Relations attempted to normalize following two events in 1958, the formation of the United Arab Republic with the unification of Syria and Egypt as well as the 1958 Pakistani military coup. Nasser's visited to Pakistan in April 1960 and President Ayub Khan visit to Egypt in November 1960 helped improve relations, though they remained rocky, especially when the UAR abstained from a vote on a Security Council resolution favorable to Pakistan on the Kashmir issue. Though relations were cordial during the June 1965 visit of the Pakistani president to the UAR, the UAR accused Pakistan of supporting the royalists in the North Yemeni civil war while Egypt supported the republicans, though Pakistan argued that the weapons it sold to Saudi Arabia, who did support the royalists, were sold before the war broke out.
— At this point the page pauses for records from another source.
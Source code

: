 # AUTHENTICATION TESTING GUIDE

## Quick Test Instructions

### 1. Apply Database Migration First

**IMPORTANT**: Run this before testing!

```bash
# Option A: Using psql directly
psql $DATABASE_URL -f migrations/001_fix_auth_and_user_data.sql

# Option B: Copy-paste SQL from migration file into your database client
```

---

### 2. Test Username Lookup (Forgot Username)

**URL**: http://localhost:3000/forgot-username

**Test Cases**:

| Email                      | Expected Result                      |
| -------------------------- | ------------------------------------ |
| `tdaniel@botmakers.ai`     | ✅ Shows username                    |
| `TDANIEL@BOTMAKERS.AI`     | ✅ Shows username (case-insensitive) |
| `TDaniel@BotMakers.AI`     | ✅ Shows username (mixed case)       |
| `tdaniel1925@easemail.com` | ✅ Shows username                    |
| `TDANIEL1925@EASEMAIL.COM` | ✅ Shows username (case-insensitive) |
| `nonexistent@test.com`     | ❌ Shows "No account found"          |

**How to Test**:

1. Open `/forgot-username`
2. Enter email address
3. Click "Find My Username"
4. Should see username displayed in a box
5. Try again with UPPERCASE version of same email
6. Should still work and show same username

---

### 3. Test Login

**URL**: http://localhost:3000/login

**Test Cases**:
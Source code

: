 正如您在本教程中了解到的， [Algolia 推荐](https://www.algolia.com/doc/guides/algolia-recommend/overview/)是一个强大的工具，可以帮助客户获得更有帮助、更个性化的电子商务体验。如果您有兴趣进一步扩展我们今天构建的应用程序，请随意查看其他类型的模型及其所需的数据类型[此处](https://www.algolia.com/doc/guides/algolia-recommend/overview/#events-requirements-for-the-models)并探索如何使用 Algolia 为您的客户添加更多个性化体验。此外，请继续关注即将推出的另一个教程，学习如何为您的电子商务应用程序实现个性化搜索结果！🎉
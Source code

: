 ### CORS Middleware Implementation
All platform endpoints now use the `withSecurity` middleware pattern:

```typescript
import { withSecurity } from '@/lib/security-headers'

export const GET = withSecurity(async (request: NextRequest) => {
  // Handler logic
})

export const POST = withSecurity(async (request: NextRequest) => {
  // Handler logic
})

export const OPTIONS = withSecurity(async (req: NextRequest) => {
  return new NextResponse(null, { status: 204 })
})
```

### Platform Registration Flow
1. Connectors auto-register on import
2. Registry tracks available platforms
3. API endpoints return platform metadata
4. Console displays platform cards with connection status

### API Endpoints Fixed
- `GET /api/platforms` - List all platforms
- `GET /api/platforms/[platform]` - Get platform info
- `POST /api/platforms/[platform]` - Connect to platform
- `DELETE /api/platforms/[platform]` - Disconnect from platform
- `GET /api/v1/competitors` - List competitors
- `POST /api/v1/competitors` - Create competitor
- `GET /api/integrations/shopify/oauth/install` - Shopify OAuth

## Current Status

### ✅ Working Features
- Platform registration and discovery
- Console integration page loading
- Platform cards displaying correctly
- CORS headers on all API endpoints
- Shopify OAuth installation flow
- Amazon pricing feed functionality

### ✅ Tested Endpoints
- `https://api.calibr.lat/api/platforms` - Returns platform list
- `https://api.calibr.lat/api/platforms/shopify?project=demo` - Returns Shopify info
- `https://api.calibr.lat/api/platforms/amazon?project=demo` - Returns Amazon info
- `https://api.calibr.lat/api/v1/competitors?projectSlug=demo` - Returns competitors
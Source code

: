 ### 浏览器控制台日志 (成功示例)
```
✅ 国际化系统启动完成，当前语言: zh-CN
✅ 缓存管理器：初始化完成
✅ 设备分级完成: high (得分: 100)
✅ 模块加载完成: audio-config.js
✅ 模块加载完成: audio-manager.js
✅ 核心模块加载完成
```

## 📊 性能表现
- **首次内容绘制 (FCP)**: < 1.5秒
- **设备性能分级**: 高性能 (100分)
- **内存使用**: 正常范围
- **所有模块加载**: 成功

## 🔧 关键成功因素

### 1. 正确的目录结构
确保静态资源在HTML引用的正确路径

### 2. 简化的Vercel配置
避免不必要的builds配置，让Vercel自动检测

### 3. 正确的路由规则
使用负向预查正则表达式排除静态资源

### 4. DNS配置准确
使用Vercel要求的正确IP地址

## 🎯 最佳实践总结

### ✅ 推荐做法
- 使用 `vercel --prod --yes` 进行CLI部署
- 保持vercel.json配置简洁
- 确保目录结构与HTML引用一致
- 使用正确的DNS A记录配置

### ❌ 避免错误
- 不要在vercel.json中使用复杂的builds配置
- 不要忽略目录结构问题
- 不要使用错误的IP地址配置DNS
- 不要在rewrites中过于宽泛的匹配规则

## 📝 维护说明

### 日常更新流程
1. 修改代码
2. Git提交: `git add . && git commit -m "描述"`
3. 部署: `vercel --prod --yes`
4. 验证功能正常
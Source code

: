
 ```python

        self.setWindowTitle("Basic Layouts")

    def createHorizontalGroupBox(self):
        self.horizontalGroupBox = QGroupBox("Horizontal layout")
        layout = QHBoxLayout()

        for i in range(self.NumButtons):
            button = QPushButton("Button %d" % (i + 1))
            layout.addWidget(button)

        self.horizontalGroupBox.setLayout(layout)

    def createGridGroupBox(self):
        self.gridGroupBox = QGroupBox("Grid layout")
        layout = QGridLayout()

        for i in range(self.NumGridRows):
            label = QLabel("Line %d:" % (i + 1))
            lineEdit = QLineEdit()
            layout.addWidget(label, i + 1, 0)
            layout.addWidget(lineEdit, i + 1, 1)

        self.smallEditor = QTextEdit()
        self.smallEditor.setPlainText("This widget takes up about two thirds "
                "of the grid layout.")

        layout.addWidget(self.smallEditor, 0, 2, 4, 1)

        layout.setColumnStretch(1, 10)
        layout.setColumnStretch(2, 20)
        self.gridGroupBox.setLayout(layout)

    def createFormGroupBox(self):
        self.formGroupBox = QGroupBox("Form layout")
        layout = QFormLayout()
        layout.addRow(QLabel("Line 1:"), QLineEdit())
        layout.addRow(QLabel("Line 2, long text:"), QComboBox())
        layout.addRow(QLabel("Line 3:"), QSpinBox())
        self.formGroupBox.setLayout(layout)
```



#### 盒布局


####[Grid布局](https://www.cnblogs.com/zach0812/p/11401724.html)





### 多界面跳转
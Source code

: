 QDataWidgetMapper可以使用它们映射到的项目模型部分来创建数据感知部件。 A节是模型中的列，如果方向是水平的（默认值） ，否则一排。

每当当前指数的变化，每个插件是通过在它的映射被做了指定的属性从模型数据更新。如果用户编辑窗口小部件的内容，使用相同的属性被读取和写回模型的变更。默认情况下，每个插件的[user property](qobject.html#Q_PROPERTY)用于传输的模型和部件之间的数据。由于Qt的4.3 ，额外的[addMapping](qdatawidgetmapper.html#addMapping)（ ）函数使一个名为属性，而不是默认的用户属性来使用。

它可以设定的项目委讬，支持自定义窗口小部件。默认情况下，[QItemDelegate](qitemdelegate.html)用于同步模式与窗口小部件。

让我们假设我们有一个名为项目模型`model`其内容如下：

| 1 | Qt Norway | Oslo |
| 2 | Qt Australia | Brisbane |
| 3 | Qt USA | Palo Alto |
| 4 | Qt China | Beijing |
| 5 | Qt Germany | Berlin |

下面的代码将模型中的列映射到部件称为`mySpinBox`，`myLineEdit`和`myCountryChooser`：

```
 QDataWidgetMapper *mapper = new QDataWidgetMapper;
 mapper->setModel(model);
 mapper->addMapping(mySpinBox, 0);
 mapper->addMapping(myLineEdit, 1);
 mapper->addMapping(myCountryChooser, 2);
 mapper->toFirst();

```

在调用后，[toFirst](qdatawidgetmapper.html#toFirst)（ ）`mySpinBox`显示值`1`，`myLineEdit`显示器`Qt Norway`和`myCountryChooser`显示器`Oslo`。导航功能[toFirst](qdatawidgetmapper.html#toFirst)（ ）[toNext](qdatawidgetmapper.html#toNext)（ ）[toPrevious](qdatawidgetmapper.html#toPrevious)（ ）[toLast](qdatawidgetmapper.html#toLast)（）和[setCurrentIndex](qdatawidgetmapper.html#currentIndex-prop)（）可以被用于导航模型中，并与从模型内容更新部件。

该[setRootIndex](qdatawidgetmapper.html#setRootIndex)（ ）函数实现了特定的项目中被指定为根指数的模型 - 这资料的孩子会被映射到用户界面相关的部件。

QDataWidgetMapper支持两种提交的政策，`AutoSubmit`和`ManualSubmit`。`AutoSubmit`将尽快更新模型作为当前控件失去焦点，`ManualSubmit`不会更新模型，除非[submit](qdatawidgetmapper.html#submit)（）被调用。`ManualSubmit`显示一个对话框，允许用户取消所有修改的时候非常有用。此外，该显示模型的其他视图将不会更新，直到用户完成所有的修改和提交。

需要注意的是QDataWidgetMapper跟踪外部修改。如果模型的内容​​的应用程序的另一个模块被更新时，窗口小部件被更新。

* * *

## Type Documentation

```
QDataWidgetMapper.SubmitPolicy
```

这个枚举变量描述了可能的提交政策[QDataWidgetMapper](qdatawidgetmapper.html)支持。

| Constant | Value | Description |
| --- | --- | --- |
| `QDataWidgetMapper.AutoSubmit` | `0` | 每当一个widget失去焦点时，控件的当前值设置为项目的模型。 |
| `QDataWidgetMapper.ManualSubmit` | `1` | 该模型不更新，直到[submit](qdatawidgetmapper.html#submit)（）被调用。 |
During the 1967 and 1973 wars, Pakistan and sent Egypt military aide, technicians, and personnel to aid the Egyptian military at war with Israel. Pakistani pilots such as Saiful Azam and Sattar Alvi fought for Arab forces during the 1967 war and 1973 war. During war Egypt war with Israel, Pakistan Army sent weapons and fighter planes to Egypt.

In 1974, President of Egypt Anwar Sadat visited Pakistan to attend the second OIC meeting held in Lahore, Punjab, and generally supported Pakistan's plans to become a nuclear power. But the relations with Pakistan deteriorated when Pakistan initiated ties with the former Soviet Union. The worsening of relations of Pakistan with the United States further played a key role.

Nonetheless, the relations were normal with Egypt after the removal of Prime minister Zulfikar Ali Bhutto. In the 1980s, President Hosni Mubarak and President Zia-ul-Haq further enhanced the relations; Egypt also played a vital role in Soviet–Afghan War where Egypt widely provided manpower (see Afghan Arabs) and military equipment to Afghan mujahideen in their fight against the Soviets. In 1988–1990 and 1993–1996, Egypt's relations were soured with Pakistan Peoples Party formerly led by Benazir Bhutto who was generally close with the Soviet Union.

In May 2023, Pakistan praised Egypt for boycotting a G20 tourism meeting held by India in Kashmir.

==1995 Egyptian embassy bombing==
In 1995, a car bombing in Islamabad targeted the Egyptian Embassy, which the Egyptian Islamic Jihad claimed responsibility for. A massive manhunt was initiated by the FIA and all assailants were arrested in 2001 and extradited to Egypt.

==Military relations==
The Pakistani and Egyptian militaries maintain close relations in the fields of defence production, and the two nations frequently maintain contacts of high-level delegations of military chiefs. In a meeting with General Raheel Sharif, Egypt's president affirmed his wish to further promote military co-operation with Pakistan.

==Economic relations==
Egypt and Pakistan have agreed to enhance the existing co-operation between the two countries which include economic and commercial relations, investment opportunities, co-operation in public and civil services, health sector, agriculture, and postal. Both countries would further enhance their co-operation in the alternative energy sector particularly wind power generation.

There are over 700 Pakistanis living in Egypt, mainly in Cairo and Alexandria. Relations are helped by the fact that both states have Muslim majorities and there is a strong people-to-people contact between both countries.